I mean, I’m a geologist. That was my bachelor’s degree. What am I doing leading a $7 billion company as a geologist? Well, if you watch my career, it makes sense. I went from geology to geography to cartography to doing the early design work on computer mapping, which led me to writing software and articles that the government was reading because they were building computer mapping systems in classified programs at the time. The CIA reached out to me, gave me my clearance, and put me to work on their program. From there, I became an intelligence professional and found out that I liked leading more than anything. So, I went from the smart guy solving technical problems to leading a workforce of smart people implementing solutions all over the world. I simply had the desire to keep learning and nothing scared me. Nothing.

Professionally, what stands out as your greatest achievement?

I love it when someone looks back and says that I made a difference in their life. When someone tells me that I inspired their career or helped them do or achieve something big.  Many people who have worked for me over the years have become CEOs of other companies—and that’s such a trip for me, such a humbling experience. That’s what I love about the opportunity I’ve been given and what I think I will look back on the most. I truly believe there are people whose lives were enriched by my interaction with them, and that is my greatest professional achievement.

What does this lifetime achievement award mean to you?

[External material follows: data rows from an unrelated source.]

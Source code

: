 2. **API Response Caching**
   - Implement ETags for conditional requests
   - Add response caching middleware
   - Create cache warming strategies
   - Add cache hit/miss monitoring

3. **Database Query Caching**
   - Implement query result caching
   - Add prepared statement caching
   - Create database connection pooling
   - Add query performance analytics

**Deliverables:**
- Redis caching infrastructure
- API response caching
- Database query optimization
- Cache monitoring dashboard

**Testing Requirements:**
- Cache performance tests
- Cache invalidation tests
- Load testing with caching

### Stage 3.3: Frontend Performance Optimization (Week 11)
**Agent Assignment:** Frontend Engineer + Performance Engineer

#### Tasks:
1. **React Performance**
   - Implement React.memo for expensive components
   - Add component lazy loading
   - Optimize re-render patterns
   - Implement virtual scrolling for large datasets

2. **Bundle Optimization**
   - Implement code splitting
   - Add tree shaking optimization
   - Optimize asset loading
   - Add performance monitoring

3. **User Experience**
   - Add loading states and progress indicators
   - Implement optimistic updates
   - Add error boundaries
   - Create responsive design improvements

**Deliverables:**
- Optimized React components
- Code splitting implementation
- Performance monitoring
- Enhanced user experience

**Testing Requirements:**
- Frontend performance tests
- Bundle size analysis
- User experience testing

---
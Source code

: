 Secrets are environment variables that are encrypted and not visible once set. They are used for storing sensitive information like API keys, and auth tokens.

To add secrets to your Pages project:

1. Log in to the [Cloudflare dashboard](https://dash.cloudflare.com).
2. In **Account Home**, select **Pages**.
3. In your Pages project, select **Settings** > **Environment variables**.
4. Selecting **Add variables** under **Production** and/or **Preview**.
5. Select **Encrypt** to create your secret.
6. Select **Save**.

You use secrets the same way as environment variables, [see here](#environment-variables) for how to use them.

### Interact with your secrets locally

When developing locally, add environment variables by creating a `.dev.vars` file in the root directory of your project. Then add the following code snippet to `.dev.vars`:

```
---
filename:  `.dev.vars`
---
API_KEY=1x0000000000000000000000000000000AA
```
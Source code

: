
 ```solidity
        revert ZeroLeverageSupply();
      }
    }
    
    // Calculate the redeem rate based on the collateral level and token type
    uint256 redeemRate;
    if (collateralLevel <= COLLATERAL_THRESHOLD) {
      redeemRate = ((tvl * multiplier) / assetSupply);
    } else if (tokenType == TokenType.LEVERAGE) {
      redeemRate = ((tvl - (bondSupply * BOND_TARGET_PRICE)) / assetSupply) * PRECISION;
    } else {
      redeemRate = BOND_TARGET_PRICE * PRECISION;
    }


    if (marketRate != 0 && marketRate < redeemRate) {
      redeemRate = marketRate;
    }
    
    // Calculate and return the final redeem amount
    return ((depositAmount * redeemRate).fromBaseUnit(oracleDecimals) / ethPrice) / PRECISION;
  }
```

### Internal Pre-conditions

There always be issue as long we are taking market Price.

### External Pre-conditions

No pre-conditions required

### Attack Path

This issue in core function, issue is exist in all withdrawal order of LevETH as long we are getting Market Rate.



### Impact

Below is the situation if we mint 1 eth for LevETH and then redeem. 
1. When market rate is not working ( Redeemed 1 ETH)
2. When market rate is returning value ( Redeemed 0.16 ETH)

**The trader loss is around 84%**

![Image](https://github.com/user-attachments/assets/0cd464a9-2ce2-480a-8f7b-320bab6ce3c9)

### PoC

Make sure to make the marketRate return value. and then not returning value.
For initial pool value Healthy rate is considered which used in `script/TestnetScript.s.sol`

It feels like lifetime achievement awards often go to people who are old or done working. But I’m neither of those things. I say I’d like to retire one day, but I never actually will. I’ll probably stop working 80 hours a week at some point, but I’ll never retire.

But when I think about the people who have gotten this award, they are all people in my life that inspired me in some way. At some point, each of those people impacted me, a young engineer, and helped me chart my future. When I look at this award, I like to think that I made a positive impact on someone else’s life as well as the GEOINT community.